*** Data records

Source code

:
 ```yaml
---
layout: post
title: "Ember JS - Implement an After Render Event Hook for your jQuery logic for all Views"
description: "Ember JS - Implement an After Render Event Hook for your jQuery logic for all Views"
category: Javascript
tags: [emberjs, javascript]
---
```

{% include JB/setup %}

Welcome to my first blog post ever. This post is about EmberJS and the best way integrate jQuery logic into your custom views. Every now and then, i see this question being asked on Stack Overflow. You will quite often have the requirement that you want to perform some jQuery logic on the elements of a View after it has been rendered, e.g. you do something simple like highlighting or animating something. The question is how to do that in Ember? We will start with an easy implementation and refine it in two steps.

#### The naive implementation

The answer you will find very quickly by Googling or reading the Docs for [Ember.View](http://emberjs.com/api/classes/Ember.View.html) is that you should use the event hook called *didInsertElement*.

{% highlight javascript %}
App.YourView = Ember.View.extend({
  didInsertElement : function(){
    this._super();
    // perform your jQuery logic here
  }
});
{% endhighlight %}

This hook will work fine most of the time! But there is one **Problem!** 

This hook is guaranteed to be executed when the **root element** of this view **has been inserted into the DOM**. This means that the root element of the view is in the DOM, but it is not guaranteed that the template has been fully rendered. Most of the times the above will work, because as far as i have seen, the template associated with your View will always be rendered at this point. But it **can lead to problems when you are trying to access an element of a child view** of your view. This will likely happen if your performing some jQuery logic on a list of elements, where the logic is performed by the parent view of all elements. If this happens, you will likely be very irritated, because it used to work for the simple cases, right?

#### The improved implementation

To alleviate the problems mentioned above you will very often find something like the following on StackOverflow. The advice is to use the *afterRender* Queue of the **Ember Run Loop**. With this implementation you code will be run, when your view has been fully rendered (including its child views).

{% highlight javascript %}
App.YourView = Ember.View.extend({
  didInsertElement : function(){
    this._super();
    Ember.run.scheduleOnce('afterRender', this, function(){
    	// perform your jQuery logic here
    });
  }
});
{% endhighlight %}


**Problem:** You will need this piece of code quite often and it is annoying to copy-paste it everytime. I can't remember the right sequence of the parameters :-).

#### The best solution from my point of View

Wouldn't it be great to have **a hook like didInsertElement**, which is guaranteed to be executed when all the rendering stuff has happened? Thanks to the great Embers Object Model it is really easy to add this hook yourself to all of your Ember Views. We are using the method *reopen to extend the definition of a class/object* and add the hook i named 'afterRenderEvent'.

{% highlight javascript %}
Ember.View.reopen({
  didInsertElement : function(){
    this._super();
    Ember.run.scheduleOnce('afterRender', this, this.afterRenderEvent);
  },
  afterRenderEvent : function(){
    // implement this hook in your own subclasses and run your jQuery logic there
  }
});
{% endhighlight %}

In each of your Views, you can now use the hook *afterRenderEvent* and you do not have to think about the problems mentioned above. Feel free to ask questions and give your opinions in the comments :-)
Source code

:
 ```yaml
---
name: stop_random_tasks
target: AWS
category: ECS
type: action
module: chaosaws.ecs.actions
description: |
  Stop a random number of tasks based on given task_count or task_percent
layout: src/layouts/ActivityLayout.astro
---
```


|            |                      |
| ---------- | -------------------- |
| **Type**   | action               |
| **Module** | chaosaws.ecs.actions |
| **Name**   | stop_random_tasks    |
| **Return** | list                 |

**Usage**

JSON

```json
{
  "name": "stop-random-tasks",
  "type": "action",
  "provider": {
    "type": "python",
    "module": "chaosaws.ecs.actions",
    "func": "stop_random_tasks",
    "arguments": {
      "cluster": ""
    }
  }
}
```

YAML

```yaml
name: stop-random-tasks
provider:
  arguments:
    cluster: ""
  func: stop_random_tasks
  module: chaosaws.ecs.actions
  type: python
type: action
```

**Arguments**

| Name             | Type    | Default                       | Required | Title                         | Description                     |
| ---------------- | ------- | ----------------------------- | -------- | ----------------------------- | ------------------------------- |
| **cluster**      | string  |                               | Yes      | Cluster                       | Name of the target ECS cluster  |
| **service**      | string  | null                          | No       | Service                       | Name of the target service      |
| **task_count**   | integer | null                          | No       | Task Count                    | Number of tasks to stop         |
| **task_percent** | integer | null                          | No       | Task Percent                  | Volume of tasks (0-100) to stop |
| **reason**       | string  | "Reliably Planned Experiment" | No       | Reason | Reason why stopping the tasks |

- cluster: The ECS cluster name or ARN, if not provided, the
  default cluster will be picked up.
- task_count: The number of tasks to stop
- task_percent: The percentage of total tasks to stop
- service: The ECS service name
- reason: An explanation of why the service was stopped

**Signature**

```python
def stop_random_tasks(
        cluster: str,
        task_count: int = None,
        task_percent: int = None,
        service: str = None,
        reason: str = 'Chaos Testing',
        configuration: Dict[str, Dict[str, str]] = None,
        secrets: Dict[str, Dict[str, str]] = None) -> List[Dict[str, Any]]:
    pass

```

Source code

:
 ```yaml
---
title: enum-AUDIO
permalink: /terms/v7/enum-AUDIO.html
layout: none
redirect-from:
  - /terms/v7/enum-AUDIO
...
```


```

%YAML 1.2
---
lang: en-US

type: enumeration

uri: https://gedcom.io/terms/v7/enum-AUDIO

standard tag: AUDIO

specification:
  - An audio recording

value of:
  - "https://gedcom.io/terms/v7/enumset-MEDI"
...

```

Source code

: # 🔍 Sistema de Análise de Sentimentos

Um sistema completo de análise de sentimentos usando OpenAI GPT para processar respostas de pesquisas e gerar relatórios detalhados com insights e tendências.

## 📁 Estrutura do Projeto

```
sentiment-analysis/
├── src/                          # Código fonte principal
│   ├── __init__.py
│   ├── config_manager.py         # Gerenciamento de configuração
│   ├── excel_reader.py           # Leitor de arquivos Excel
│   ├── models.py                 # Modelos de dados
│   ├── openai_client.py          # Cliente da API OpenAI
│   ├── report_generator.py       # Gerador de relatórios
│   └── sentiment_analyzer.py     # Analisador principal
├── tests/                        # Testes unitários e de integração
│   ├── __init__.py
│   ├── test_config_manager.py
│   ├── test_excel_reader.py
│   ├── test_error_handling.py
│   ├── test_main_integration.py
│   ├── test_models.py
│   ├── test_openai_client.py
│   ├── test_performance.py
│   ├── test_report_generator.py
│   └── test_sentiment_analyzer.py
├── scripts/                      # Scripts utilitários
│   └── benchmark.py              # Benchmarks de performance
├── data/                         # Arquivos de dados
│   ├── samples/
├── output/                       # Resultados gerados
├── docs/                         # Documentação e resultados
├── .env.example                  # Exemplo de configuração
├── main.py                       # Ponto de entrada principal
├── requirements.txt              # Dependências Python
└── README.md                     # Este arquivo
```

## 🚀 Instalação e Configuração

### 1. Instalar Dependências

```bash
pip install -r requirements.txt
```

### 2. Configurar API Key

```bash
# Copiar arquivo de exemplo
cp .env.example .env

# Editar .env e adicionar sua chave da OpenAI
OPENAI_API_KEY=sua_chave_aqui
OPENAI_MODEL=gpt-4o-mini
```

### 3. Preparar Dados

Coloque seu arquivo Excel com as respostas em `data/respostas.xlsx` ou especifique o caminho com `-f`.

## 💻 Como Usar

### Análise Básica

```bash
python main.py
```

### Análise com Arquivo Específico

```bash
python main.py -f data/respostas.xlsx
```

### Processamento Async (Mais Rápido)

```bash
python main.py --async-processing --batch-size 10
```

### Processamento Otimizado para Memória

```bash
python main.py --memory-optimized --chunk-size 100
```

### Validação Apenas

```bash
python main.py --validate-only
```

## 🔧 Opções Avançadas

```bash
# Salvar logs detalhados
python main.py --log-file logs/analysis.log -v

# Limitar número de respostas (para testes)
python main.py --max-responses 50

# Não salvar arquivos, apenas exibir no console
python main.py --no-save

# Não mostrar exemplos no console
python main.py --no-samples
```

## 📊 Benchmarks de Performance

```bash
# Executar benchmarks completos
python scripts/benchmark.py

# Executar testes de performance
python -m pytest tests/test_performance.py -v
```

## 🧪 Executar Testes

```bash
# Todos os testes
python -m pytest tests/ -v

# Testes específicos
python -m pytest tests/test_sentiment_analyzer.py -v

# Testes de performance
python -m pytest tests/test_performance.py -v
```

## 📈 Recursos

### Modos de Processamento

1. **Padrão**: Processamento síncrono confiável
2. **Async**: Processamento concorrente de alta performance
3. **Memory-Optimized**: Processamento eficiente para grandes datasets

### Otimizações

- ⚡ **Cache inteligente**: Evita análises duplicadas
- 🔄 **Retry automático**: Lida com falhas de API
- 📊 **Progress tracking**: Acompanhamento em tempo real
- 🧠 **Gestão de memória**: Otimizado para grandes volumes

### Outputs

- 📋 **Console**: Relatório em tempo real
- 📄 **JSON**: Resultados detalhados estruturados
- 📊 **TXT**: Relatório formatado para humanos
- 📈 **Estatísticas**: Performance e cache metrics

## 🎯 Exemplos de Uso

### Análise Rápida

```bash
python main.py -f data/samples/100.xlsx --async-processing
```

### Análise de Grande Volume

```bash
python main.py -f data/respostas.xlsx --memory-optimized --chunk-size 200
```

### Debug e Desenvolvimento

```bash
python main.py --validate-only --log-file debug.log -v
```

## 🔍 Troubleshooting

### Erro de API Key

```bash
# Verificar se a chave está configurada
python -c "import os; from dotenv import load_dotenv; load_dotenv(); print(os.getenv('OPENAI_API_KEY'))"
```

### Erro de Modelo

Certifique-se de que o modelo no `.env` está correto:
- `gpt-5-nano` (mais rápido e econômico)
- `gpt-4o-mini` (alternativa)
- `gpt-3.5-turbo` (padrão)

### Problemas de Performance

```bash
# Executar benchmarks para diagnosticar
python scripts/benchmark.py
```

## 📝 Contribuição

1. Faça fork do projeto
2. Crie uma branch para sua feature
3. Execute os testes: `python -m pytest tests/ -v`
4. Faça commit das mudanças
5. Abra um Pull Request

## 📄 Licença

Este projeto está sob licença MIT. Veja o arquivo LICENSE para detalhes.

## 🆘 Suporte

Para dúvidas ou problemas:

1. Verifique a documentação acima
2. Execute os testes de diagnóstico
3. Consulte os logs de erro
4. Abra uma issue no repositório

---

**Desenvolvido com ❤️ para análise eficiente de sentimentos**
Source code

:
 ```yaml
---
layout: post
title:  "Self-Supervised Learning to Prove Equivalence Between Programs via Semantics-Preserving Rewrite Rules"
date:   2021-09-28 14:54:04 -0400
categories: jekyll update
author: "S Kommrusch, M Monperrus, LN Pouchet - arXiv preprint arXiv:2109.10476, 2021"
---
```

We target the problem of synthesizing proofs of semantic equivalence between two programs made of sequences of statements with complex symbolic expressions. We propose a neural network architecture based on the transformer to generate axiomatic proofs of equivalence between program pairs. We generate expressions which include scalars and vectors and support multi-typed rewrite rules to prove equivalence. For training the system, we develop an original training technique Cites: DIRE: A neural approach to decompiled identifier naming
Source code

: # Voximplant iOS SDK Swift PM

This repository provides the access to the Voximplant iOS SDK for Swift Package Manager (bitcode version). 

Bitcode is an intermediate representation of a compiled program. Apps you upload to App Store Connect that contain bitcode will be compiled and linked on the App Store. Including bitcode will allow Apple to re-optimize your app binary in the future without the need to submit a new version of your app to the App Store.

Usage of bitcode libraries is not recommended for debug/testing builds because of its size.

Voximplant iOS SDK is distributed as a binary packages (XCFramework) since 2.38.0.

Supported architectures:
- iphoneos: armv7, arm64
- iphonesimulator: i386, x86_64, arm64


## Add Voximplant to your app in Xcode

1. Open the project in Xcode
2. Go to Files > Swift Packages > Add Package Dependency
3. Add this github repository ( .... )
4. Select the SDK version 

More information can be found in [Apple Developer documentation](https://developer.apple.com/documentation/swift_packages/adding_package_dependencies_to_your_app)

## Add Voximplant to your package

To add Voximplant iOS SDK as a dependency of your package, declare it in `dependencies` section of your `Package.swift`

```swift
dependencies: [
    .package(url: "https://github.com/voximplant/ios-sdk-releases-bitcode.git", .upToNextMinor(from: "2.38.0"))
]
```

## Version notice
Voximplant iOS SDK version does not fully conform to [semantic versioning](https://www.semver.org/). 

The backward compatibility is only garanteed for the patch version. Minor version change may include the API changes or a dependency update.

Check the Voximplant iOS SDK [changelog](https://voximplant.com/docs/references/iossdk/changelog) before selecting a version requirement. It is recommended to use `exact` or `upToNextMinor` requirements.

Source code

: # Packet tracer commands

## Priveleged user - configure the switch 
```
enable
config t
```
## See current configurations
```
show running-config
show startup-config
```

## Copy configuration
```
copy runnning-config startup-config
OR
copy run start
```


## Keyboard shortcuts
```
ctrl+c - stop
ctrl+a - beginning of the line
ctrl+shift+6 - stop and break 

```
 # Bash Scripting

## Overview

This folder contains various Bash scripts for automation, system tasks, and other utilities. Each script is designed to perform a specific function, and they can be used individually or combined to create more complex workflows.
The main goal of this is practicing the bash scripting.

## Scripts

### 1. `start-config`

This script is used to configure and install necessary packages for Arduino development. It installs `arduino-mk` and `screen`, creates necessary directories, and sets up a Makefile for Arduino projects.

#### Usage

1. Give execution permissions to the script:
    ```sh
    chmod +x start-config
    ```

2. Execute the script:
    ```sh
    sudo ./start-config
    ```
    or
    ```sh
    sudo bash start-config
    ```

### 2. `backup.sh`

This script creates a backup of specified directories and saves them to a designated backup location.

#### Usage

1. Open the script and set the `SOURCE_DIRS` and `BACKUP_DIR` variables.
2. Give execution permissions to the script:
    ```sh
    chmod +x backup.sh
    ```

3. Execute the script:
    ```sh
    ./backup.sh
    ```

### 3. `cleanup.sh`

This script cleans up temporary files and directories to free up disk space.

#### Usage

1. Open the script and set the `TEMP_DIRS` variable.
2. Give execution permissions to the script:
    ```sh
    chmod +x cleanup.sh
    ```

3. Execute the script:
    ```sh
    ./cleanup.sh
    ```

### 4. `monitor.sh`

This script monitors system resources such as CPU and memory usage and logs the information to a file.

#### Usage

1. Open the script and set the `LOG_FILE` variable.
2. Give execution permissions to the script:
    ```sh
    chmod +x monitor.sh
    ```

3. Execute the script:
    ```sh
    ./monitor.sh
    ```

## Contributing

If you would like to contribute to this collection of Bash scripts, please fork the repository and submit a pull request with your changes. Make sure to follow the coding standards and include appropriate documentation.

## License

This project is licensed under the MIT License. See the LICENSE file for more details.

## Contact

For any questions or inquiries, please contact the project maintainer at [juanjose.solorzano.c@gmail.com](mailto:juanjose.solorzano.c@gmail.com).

******

Aim of the exercise:
If a line in the data contains the string "samples", copy it.

Exercise result:
│   ├── samples/
python main.py --no-samples
python main.py -f data/samples/100.xlsx --async-processing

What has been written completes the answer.